Tabletop gaming is enjoying a renaissance as more and more people gather round a table in their homes or anywhere with a solid, flat surface, to… *wait, this can’t right* IMAGINE things. With their minds.
It turns out, according to rising sales of board games over the last decade, we’re not quite the anti-social cave crabs some would have us believe. And some of us regularly engage in intentional, group hallucinations of far-off, no mind-altering substances required.
Perhaps it’s a response to the encroaching isolation fostered by our modern lifestyle. Maybe it has something to do with the democratization of creation, allowing anyone with a good idea to make something and deliver it to the world. Maybe it’s a bit of both or maybe it’s just that tabletop gaming is just good, solid fun. Whatever it is, there’s probably a game out there that’s perfect for you and your friends, and it’ll give you something to do while you shlock back beers(mind altering substances aren’t required but aren’t absolutely discouraged. Drink responsibly!). Maybe the game you’ve been looking for is this one.
SuperAge – A Role Playing Game Without Limits
Imagine a world where limitless power is available to all, not power for juicing your tech but for juicing you. SuperAge takes place, as the name suggests, in an age of super heroes. Players create their own characters, deciding on their abilities and power levels. The Game Master then creates villains to balance the scales and a battle for the ages (the Super Ages, mind you) begins, with you at the center, flat on your face, begging for mercy.
If ever you’ve wished to be Spider-Man or Swamp Thing or Dr. Manhattan or that unstoppable mistress of medium-sized rodents, the Unbeatable Squirrel Girl, this is your chance.
Helmed by Strange Machine Games, the team behind the upcoming trio of Robotech board games, SuperAge is a crowd-funded game promising an array of super stories and harrowing adventures limited only by your own creativity and imagination.
At the time of this writing, SuperAge has almost doubled its funding goal with 16 days left on the clock, and with the support of a team with a proven track record to deliver on projects, there’s no question you’ll get what you pay for, should you decide to answer to clarion call of the hero. Cue the Mission Impossible music.
Funding acquired doesn’t mean they don’t need more recruits, there are stretch goals to consider, the first of which, an in-world short story penned by Bryan Young, has already been met but further stretch goals will improve the product at the same price point to you, the player.
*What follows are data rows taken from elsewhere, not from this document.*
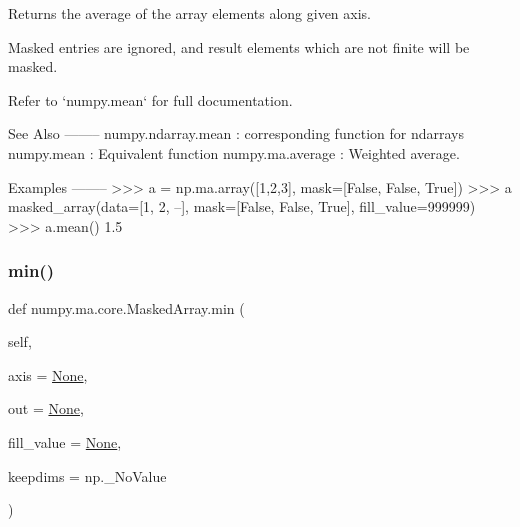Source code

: \begin{DoxyVerb}Returns the average of the array elements along given axis.

Masked entries are ignored, and result elements which are not
finite will be masked.

Refer to `numpy.mean` for full documentation.

See Also
--------
numpy.ndarray.mean : corresponding function for ndarrays
numpy.mean : Equivalent function
numpy.ma.average : Weighted average.

Examples
--------
>>> a = np.ma.array([1,2,3], mask=[False, False, True])
>>> a
masked_array(data=[1, 2, --],
     mask=[False, False,  True],
       fill_value=999999)
>>> a.mean()
1.5\end{DoxyVerb}
 \mbox{\label{classnumpy_1_1ma_1_1core_1_1MaskedArray_ab765cfed3c568b4136399dafdf9db338}} 
\subsubsection{\texorpdfstring{min()}{min()}}
{\footnotesize\ttfamily def numpy.\+ma.\+core.\+Masked\+Array.\+min (\begin{DoxyParamCaption}\item[{}]{self,  }\item[{}]{axis = {\ttfamily \hyperlink{namespacenumpy_1_1ma_1_1core_a647ee1848dfa3692fe35a663a2aa40b3}{None}},  }\item[{}]{out = {\ttfamily \hyperlink{namespacenumpy_1_1ma_1_1core_a647ee1848dfa3692fe35a663a2aa40b3}{None}},  }\item[{}]{fill\+\_\+value = {\ttfamily \hyperlink{namespacenumpy_1_1ma_1_1core_a647ee1848dfa3692fe35a663a2aa40b3}{None}},  }\item[{}]{keepdims = {\ttfamily np.\+\_\+NoValue} }\end{DoxyParamCaption})}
According to the campaign on Kickstarter, most of the artwork has already been acquired and based on the samples available, it’s going to be a stunning game. Character designs feel pulled directly from comic books of the nineties, while still feeling at home in a future apocalypse. Though, I’d be remiss in not mentioning, that also means there are some unnecessarily scantily clad women present.
This demon is not appropriately dressed for a lifetime in a flaming hellscape!
The campaign ends in little more than two weeks with an estimated delivery date of May next year. If you get hold of a copy, be sure to let us know what you think and remember, crush your enemies, for the honor of your ancestors!